Berbagai catatan kuno bangsa India menamai
kepulauan ini Dwipantara ("Kepulauan Tanah Seberang"), nama yang
diturunkan dari kata Sansekerta dwipa (pulau) dan antara (luar, seberang).
Kisah Ramayana karya pujangga Walmiki menceritakan pencarian terhadap Sinta,
istri Rama yang diculik Rahwana, sampai ke Suwarnadwipa ("Pulau Emas",
diperkirakan Pulau Sumatera sekarang) yang terletak di Kepulauan Dwipantara.

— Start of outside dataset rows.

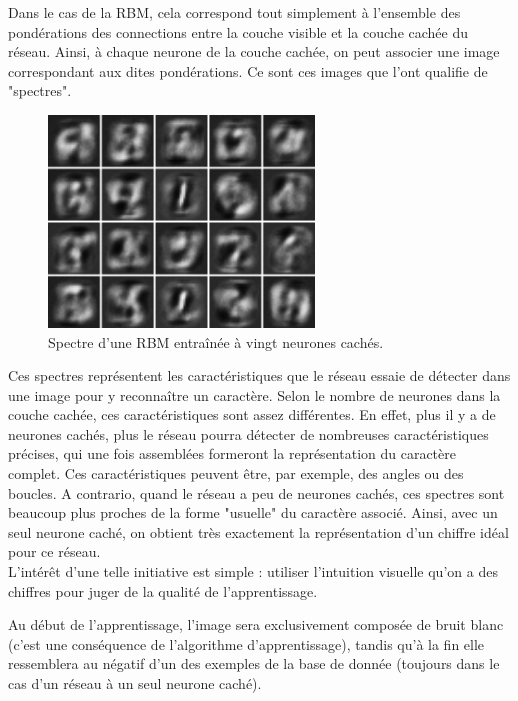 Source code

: \documentclass[a4paper,oneside]{report}
\begin{document}
                Dans le cas de la RBM, cela correspond tout simplement à l'ensemble des pondérations des connections entre la couche visible et la couche cachée du réseau. Ainsi, à chaque neurone de la couche cachée, on peut associer une image correspondant aux dites pondérations. Ce sont ces images que l'ont qualifie de "spectres".

                \begin{figure}
                    \begin{center}
                        \includegraphics[width=200pt]{Images/filters-01.png}
                    \end{center}
                    \caption{Spectre d'une RBM entraînée à vingt neurones cachés.}
                \end{figure}

                Ces spectres représentent les caractéristiques que le réseau essaie de détecter dans une image pour y reconnaître un caractère. Selon le nombre de neurones dans la couche cachée, ces caractéristiques sont assez différentes. En effet, plus il y a de neurones cachés, plus le réseau pourra détecter de nombreuses caractéristiques précises, qui une fois assemblées formeront la représentation du caractère complet. Ces caractéristiques peuvent être, par exemple, des angles ou des boucles. A contrario, quand le réseau a peu de neurones cachés, ces spectres sont beaucoup plus proches de la forme "usuelle" du caractère associé. Ainsi, avec un seul neurone caché, on obtient très exactement la représentation d'un chiffre idéal pour ce réseau.\\

                L'intérêt d'une telle initiative est simple : utiliser l'intuition visuelle qu'on a des chiffres pour juger de la qualité de l'apprentissage.

                Au début de l'apprentissage, l'image sera exclusivement composée de bruit blanc (c'est une conséquence de l'algorithme d'apprentissage), tandis qu'à la fin elle ressemblera au négatif d'un des exemples de la base de donnée (toujours dans le cas d'un réseau à un seul neurone caché).
\end{document}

Bangsa Arab menyebut wilayah kepulauan itu
sebagai Jaza'ir al-Jawi (Kepulauan Jawa). Nama Latin untuk kemenyan, benzoe,
berasal dari nama bahasa Arab, luban jawi ("kemenyan Jawa"), sebab
para pedagang Arab memperoleh kemenyan dari batang pohon Styrax sumatrana yang
dahulu hanya tumbuh di Sumatera. Sampai hari ini jemaah haji kita masih sering
dipanggil "orang Jawa" oleh orang Arab, termasuk untuk orang Indonesia
dari luar Jawa sekali pun. Dalam bahasa Arab juga dikenal nama-nama Samathrah
(Sumatera), Sholibis (Pulau Sulawesi), dan Sundah (Sunda) yang disebut kulluh
Jawi ("semuanya Jawa").
Bangsa-bangsa Eropa yang pertama kali datang
beranggapan bahwa Asia hanya terdiri dari orang Arab, Persia, India, dan
Tiongkok. Bagi mereka, daerah yang terbentang luas antara Persia dan Tiongkok
semuanya adalah Hindia. Jazirah Asia Selatan mereka sebut "Hindia
Muka" dan daratan Asia Tenggara dinamai "Hindia Belakang", sementara
kepulauan ini memperoleh nama Kepulauan Hindia (Indische Archipel, Indian
Archipelago, l'Archipel Indien) atau Hindia Timur (Oost Indie, East Indies,
Indes Orientales). Nama lain yang kelak juga dipakai adalah "Kepulauan
Melayu" (Maleische Archipel, Malay Archipelago, l'Archipel Malais).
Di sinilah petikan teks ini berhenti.